What is needed here is an exact transcription of the entries that follow.

## Information given

*** Block opens ***

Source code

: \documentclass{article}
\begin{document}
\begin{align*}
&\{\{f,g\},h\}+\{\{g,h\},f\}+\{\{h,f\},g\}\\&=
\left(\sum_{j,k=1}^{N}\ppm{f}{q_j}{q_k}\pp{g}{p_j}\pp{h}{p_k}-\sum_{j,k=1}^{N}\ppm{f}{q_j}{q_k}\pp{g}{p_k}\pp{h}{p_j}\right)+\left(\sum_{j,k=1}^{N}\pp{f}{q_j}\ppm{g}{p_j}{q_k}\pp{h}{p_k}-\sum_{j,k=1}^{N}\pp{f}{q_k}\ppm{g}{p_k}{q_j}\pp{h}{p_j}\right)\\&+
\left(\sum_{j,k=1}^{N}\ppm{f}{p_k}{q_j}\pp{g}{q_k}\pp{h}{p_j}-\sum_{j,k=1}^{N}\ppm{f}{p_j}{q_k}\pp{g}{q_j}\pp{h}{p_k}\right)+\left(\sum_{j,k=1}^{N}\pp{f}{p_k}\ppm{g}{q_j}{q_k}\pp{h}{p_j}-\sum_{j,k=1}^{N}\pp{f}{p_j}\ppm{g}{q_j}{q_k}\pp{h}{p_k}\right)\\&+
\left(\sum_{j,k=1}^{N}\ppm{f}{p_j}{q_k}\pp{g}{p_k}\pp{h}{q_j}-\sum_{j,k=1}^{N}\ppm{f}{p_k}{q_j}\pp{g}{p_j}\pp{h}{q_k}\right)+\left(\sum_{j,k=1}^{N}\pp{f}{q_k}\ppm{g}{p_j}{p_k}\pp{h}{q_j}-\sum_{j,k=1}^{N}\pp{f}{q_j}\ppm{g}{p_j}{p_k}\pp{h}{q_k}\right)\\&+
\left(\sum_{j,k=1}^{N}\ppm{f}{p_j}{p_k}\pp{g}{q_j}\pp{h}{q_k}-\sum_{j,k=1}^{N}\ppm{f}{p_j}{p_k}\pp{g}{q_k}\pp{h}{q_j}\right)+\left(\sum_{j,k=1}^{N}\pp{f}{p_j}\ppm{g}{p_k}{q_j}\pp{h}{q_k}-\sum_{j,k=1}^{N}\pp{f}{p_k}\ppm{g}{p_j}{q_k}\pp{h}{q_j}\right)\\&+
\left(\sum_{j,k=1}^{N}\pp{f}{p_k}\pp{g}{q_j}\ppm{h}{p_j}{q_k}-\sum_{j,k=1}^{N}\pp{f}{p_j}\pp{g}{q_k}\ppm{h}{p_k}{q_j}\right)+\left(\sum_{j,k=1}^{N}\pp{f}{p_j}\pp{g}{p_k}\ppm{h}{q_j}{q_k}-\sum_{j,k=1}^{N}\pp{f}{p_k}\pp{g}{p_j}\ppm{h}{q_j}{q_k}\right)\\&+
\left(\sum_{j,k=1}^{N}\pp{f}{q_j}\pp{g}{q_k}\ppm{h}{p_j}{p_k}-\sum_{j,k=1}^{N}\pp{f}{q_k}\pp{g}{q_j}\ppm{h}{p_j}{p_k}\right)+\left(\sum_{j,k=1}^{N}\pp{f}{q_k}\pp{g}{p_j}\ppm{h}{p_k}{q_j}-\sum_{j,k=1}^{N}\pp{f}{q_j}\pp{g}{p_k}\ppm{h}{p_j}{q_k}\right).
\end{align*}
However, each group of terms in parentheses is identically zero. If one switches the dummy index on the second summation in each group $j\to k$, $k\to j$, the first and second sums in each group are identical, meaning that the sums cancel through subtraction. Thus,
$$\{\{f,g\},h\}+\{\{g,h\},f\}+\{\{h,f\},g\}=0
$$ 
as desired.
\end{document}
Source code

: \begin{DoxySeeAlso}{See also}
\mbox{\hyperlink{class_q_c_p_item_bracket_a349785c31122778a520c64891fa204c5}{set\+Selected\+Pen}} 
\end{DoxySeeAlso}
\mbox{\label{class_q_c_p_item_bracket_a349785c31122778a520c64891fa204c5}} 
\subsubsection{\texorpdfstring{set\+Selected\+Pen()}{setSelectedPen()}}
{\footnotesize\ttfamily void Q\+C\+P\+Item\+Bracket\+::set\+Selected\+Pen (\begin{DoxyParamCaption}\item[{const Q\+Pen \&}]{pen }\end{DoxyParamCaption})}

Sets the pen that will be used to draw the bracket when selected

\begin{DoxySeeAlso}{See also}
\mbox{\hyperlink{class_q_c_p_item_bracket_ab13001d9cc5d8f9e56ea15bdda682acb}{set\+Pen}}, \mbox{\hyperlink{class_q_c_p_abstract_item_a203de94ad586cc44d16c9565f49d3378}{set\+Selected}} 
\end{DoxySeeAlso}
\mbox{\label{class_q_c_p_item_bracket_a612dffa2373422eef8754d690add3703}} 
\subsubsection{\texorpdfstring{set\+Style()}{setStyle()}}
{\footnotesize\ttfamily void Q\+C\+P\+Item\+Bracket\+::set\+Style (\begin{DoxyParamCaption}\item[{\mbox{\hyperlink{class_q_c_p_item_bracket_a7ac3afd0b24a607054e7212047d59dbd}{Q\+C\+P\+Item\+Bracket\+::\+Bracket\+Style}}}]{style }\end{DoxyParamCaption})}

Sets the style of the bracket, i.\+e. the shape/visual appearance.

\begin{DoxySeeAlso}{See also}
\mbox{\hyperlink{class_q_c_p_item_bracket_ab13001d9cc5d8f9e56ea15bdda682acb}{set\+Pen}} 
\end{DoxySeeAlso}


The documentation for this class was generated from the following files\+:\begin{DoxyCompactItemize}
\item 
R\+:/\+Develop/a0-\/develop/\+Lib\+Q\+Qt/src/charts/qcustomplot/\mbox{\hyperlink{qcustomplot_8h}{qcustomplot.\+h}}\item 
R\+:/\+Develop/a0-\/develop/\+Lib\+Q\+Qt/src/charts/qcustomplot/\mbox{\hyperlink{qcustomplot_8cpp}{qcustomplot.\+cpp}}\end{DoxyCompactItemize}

*** Block closes ***

## Response to this task
Source code

: \documentclass{article}
\begin{document}
\begin{align*}
&\{\{f,g\},h\}+\{\{g,h\},f\}+\{\{h,f\},g\}\\&=
\left(\sum_{j,k=1}^{N}\ppm{f}{q_j}{q_k}\pp{g}{p_j}\pp{h}{p_k}-\sum_{j,k=1}^{N}\ppm{f}{q_j}{q_k}\pp{g}{p_k}\pp{h}{p_j}\right)+\left(\sum_{j,k=1}^{N}\pp{f}{q_j}\ppm{g}{p_j}{q_k}\pp{h}{p_k}-\sum_{j,k=1}^{N}\pp{f}{q_k}\ppm{g}{p_k}{q_j}\pp{h}{p_j}\right)\\&+
\left(\sum_{j,k=1}^{N}\ppm{f}{p_k}{q_j}\pp{g}{q_k}\pp{h}{p_j}-\sum_{j,k=1}^{N}\ppm{f}{p_j}{q_k}\pp{g}{q_j}\pp{h}{p_k}\right)+\left(\sum_{j,k=1}^{N}\pp{f}{p_k}\ppm{g}{q_j}{q_k}\pp{h}{p_j}-\sum_{j,k=1}^{N}\pp{f}{p_j}\ppm{g}{q_j}{q_k}\pp{h}{p_k}\right)\\&+
\left(\sum_{j,k=1}^{N}\ppm{f}{p_j}{q_k}\pp{g}{p_k}\pp{h}{q_j}-\sum_{j,k=1}^{N}\ppm{f}{p_k}{q_j}\pp{g}{p_j}\pp{h}{q_k}\right)+\left(\sum_{j,k=1}^{N}\pp{f}{q_k}\ppm{g}{p_j}{p_k}\pp{h}{q_j}-\sum_{j,k=1}^{N}\pp{f}{q_j}\ppm{g}{p_j}{p_k}\pp{h}{q_k}\right)\\&+
\left(\sum_{j,k=1}^{N}\ppm{f}{p_j}{p_k}\pp{g}{q_j}\pp{h}{q_k}-\sum_{j,k=1}^{N}\ppm{f}{p_j}{p_k}\pp{g}{q_k}\pp{h}{q_j}\right)+\left(\sum_{j,k=1}^{N}\pp{f}{p_j}\ppm{g}{p_k}{q_j}\pp{h}{q_k}-\sum_{j,k=1}^{N}\pp{f}{p_k}\ppm{g}{p_j}{q_k}\pp{h}{q_j}\right)\\&+
\left(\sum_{j,k=1}^{N}\pp{f}{p_k}\pp{g}{q_j}\ppm{h}{p_j}{q_k}-\sum_{j,k=1}^{N}\pp{f}{p_j}\pp{g}{q_k}\ppm{h}{p_k}{q_j}\right)+\left(\sum_{j,k=1}^{N}\pp{f}{p_j}\pp{g}{p_k}\ppm{h}{q_j}{q_k}-\sum_{j,k=1}^{N}\pp{f}{p_k}\pp{g}{p_j}\ppm{h}{q_j}{q_k}\right)\\&+
\left(\sum_{j,k=1}^{N}\pp{f}{q_j}\pp{g}{q_k}\ppm{h}{p_j}{p_k}-\sum_{j,k=1}^{N}\pp{f}{q_k}\pp{g}{q_j}\ppm{h}{p_j}{p_k}\right)+\left(\sum_{j,k=1}^{N}\pp{f}{q_k}\pp{g}{p_j}\ppm{h}{p_k}{q_j}-\sum_{j,k=1}^{N}\pp{f}{q_j}\pp{g}{p_k}\ppm{h}{p_j}{q_k}\right).
\end{align*}
However, each group of terms in parentheses is identically zero. If one switches the dummy index on the second summation in each group $j\to k$, $k\to j$, the first and second sums in each group are identical, meaning that the sums cancel through subtraction. Thus,
$$\{\{f,g\},h\}+\{\{g,h\},f\}+\{\{h,f\},g\}=0
$$ 
as desired.
\end{document}
Source code

: \begin{DoxySeeAlso}{See also}
\mbox{\hyperlink{class_q_c_p_item_bracket_a349785c31122778a520c64891fa204c5}{set\+Selected\+Pen}} 
\end{DoxySeeAlso}
\mbox{\label{class_q_c_p_item_bracket_a349785c31122778a520c64891fa204c5}} 
\subsubsection{\texorpdfstring{set\+Selected\+Pen()}{setSelectedPen()}}
{\footnotesize\ttfamily void Q\+C\+P\+Item\+Bracket\+::set\+Selected\+Pen (\begin{DoxyParamCaption}\item[{const Q\+Pen \&}]{pen }\end{DoxyParamCaption})}

Sets the pen that will be used to draw the bracket when selected

\begin{DoxySeeAlso}{See also}
\mbox{\hyperlink{class_q_c_p_item_bracket_ab13001d9cc5d8f9e56ea15bdda682acb}{set\+Pen}}, \mbox{\hyperlink{class_q_c_p_abstract_item_a203de94ad586cc44d16c9565f49d3378}{set\+Selected}} 
\end{DoxySeeAlso}
\mbox{\label{class_q_c_p_item_bracket_a612dffa2373422eef8754d690add3703}} 
\subsubsection{\texorpdfstring{set\+Style()}{setStyle()}}
{\footnotesize\ttfamily void Q\+C\+P\+Item\+Bracket\+::set\+Style (\begin{DoxyParamCaption}\item[{\mbox{\hyperlink{class_q_c_p_item_bracket_a7ac3afd0b24a607054e7212047d59dbd}{Q\+C\+P\+Item\+Bracket\+::\+Bracket\+Style}}}]{style }\end{DoxyParamCaption})}

Sets the style of the bracket, i.\+e. the shape/visual appearance.

\begin{DoxySeeAlso}{See also}
\mbox{\hyperlink{class_q_c_p_item_bracket_ab13001d9cc5d8f9e56ea15bdda682acb}{set\+Pen}} 
\end{DoxySeeAlso}


The documentation for this class was generated from the following files\+:\begin{DoxyCompactItemize}
\item 
R\+:/\+Develop/a0-\/develop/\+Lib\+Q\+Qt/src/charts/qcustomplot/\mbox{\hyperlink{qcustomplot_8h}{qcustomplot.\+h}}\item 
R\+:/\+Develop/a0-\/develop/\+Lib\+Q\+Qt/src/charts/qcustomplot/\mbox{\hyperlink{qcustomplot_8cpp}{qcustomplot.\+cpp}}\end{DoxyCompactItemize}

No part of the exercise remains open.